Since being throw in at the deep end, making his debut away at Borussia Dortmund in September 2014, Bellerin’s improvement has been remarkable. It was immediately obvious that he possessed great speed and attacking dynamism, charging forward whenever possible to overlap our right winger. But his game has developed significantly over the last two years, both in attacking and defensive aspects.
Going forward, Bellerin isn’t just a speedster. He possesses impressive ball control and can dribble past opponents with trickery as well as pace. This season, only Theo Walcott and Alexis have beaten opponents more regularly. Interestingly, he doesn’t simply overlap, either. If Arsenal’s right winger is stationed wide on the touchline, stretching the play, Bellerin is entirely happy dribbling into more central areas, running towards goal.
Other full backs would panic in those situations, but Bellerin is comfortable in possession, as you’d expect from a Spanish footballer, and capable of making good decisions when approaching the final third.
Out wide, too, he doesn’t hang in hopeful crosses, and often attempts to pick out clever low passes or cut-backs to onrushing strikers.

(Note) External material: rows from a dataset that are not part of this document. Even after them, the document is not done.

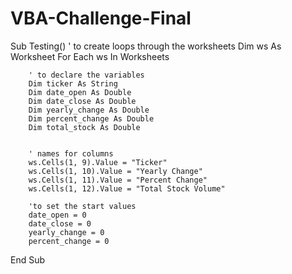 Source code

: # VBA-Challenge-Final
Sub Testing()
    ' to create loops through the worksheets
    Dim ws As Worksheet
    For Each ws In Worksheets
    
        ' to declare the variables
        Dim ticker As String
        Dim date_open As Double
        Dim date_close As Double
        Dim yearly_change As Double
        Dim percent_change As Double
        Dim total_stock As Double
        
        
        ' names for columns
        ws.Cells(1, 9).Value = "Ticker"
        ws.Cells(1, 10).Value = "Yearly Change"
        ws.Cells(1, 11).Value = "Percent Change"
        ws.Cells(1, 12).Value = "Total Stock Volume"
        
        'to set the start values
        date_open = 0
        date_close = 0
        yearly_change = 0
        percent_change = 0
        
        
        
    
    
    
End Sub
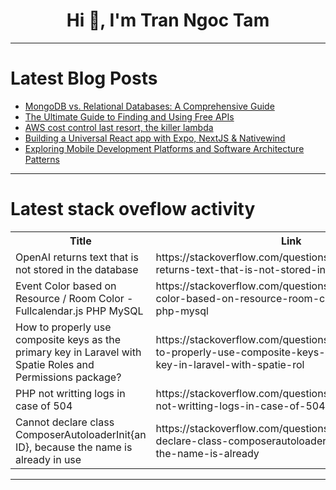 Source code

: <h1 align="center">Hi 👋, I'm Tran Ngoc Tam</h1>

---

# Latest Blog Posts 
<!-- BLOG-POST-LIST:START -->
- [MongoDB vs. Relational Databases: A Comprehensive Guide](https://dev.to/stormsidali2001/mongodb-vs-relational-databases-a-comprehensive-guide-474g)
- [The Ultimate Guide to Finding and Using Free APIs](https://dev.to/sattyam/the-ultimate-guide-to-finding-and-using-free-apis-2imb)
- [AWS cost control last resort, the killer lambda](https://dev.to/kodsama/aws-cost-control-last-resort-the-killer-lambda-5mk)
- [Building a Universal React app with Expo, NextJS &amp; Nativewind](https://dev.to/adebayoileri/building-a-universal-react-app-with-expo-nextjs-nativewind-3829)
- [Exploring Mobile Development Platforms and Software Architecture Patterns](https://dev.to/lkendi003/exploring-mobile-development-platforms-and-software-architecture-patterns-46ne)
<!-- BLOG-POST-LIST:END -->

---

# Latest stack oveflow activity
<table>
  <tr><th>Title</th><th>Link</th></tr>
  <!-- STACKOVERFLOW:START --><tr><td>OpenAI returns text that is not stored in the database</td><td>https://stackoverflow.com/questions/78696258/openai-returns-text-that-is-not-stored-in-the-database</td></tr><tr><td>Event Color based on Resource / Room Color - Fullcalendar.js PHP MySQL</td><td>https://stackoverflow.com/questions/78696190/event-color-based-on-resource-room-color-fullcalendar-js-php-mysql</td></tr><tr><td>How to properly use composite keys as the primary key in Laravel with Spatie Roles and Permissions package?</td><td>https://stackoverflow.com/questions/78696101/how-to-properly-use-composite-keys-as-the-primary-key-in-laravel-with-spatie-rol</td></tr><tr><td>PHP not writting logs in case of 504</td><td>https://stackoverflow.com/questions/78696095/php-not-writting-logs-in-case-of-504</td></tr><tr><td>Cannot declare class ComposerAutoloaderInit{an ID}, because the name is already in use</td><td>https://stackoverflow.com/questions/78696073/cannot-declare-class-composerautoloaderinitan-id-because-the-name-is-already</td></tr><!-- STACKOVERFLOW:END -->
</table>

---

His assist for Walcott’s goal in the 3-0 victory over Chelsea was a good example - a fine, composed sideways pass into a goalscoring position. Walcott, incidentally, could take up a centre-forward position because of the right-back's forward running. It’s notable that all three of Bellerin’s balls from a right-sided position are short passes rather than hopeful crosses from near the byline.
Equally, though, Bellerin has become a significantly better defender. This side of a full back’s game is often the last thing to develop properly in the modern game, and whereas Bellerin was sometimes uncertain positionally in his first few months, he’s now a fine defender.
It’s notable that he makes few tackles for a right back - 0.7 per game this season, on a par with Mesut Ozil as the lowest of Arsenal’s outfield regulars. The Spaniard's game is much more about intercepting - he makes 2.2 per game. He rarely goes to ground and concedes free-kicks very rarely.
Yet there’s the odd occasion when Bellerin’s tackling is vital, generally because of his speed. His challenge on Chelsea’s Pedro in the second half of the aforementioned 3-0 win over Chelsea was extraordinary, as was a similar challenge on Tottenham’s Mousa Dembele more recently. On each occasion, his speed allowed him to act as something of a sweeper in central positions, a rare quality from a full back.
It becomes clear, then, that Bellerin is not merely a full back. At various points he plays the role of winger, playmaker and sweeper too, as well as performing his basic duties effectively. This is an already brilliant all-round footballer who should continue to get even better.